# Applying Kick Start



## Anthony Drexler (Apr 23, 2018)

Getting ready to put down some Kick Start today. Anyone else using this?


----------



## Anthony Drexler (Apr 23, 2018)




----------



## SpiveyJr (Jun 7, 2018)

How do you know your lawn needs this? It looks like it's basically humid acid? I am very curious about your results!


----------



## Anthony Drexler (Apr 23, 2018)

SpiveyJr said:


> How do you know your lawn needs this? It looks like it's basically humid acid? I am very curious about your results!


Long story short. I lost my old house to super storm Sandy. When I built this house, I had irrigation installed, I landscaped the property, and them lay down some KBG SOD.

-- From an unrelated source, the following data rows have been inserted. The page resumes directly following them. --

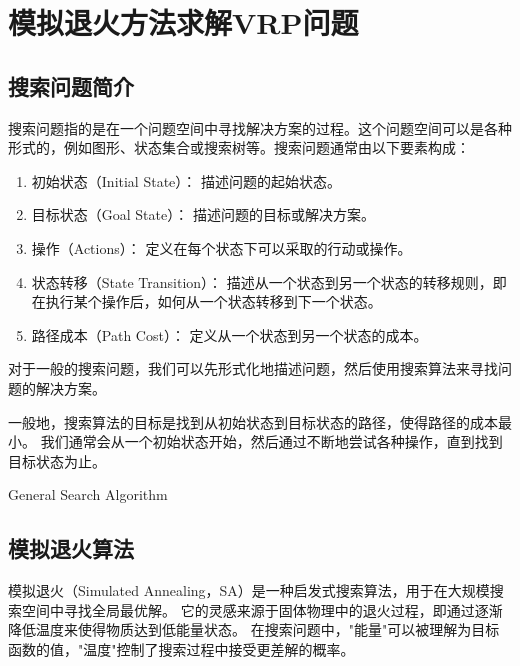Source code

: \section{模拟退火方法求解VRP问题}

\subsection{搜索问题简介}

搜索问题指的是在一个问题空间中寻找解决方案的过程。这个问题空间可以是各种形式的，例如图形、状态集合或搜索树等。搜索问题通常由以下要素构成：

\begin{enumerate}
    \item 初始状态（Initial State）： 描述问题的起始状态。
    \item 目标状态（Goal State）： 描述问题的目标或解决方案。
    \item 操作（Actions）： 定义在每个状态下可以采取的行动或操作。
    \item 状态转移（State Transition）： 描述从一个状态到另一个状态的转移规则，即在执行某个操作后，如何从一个状态转移到下一个状态。
    \item 路径成本（Path Cost）： 定义从一个状态到另一个状态的成本。
\end{enumerate}

对于一般的搜索问题，我们可以先形式化地描述问题，然后使用搜索算法来寻找问题的解决方案。

一般地，搜索算法的目标是找到从初始状态到目标状态的路径，使得路径的成本最小。
我们通常会从一个初始状态开始，然后通过不断地尝试各种操作，直到找到目标状态为止。

\begin{algorithm}[H]
    
    


    \caption{General Search Algorithm}
\end{algorithm}

\subsection{模拟退火算法}

模拟退火（Simulated Annealing，SA）是一种启发式搜索算法，用于在大规模搜索空间中寻找全局最优解。
它的灵感来源于固体物理中的退火过程，即通过逐渐降低温度来使得物质达到低能量状态。
在搜索问题中，"能量"可以被理解为目标函数的值，"温度"控制了搜索过程中接受更差解的概率。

The landscapers were old school surf rats, so we instantly hit it off. When they finished the job, they gave me a lawn program with dates, from Rutgers University in Jersey. They said to put this down the 2nd week of June, and this will help drive roots deeper into the soil. So I listen, and do this every year. I can't belive that it's been almost 5 years already.

I think I'm on the right path...


----------



## social port (Jun 19, 2017)

@Anthony Drexler I lived in Jersey when Sandy hit. That was a horrible storm.

Can't advise re the product, but your lawn has a nice color and looks thick. Do you use fungicides?


----------



## Anthony Drexler (Apr 23, 2018)

social port said:


> @Anthony Drexler I lived in Jersey when Sandy hit. That was a horrible storm.
> 
> Can't advise re the product, but your lawn has a nice color and looks thick. Do you use fungicides?


Thank you! I applied Bayer last week, and I'm reapplying next weekend. I get fungus ever year...


----------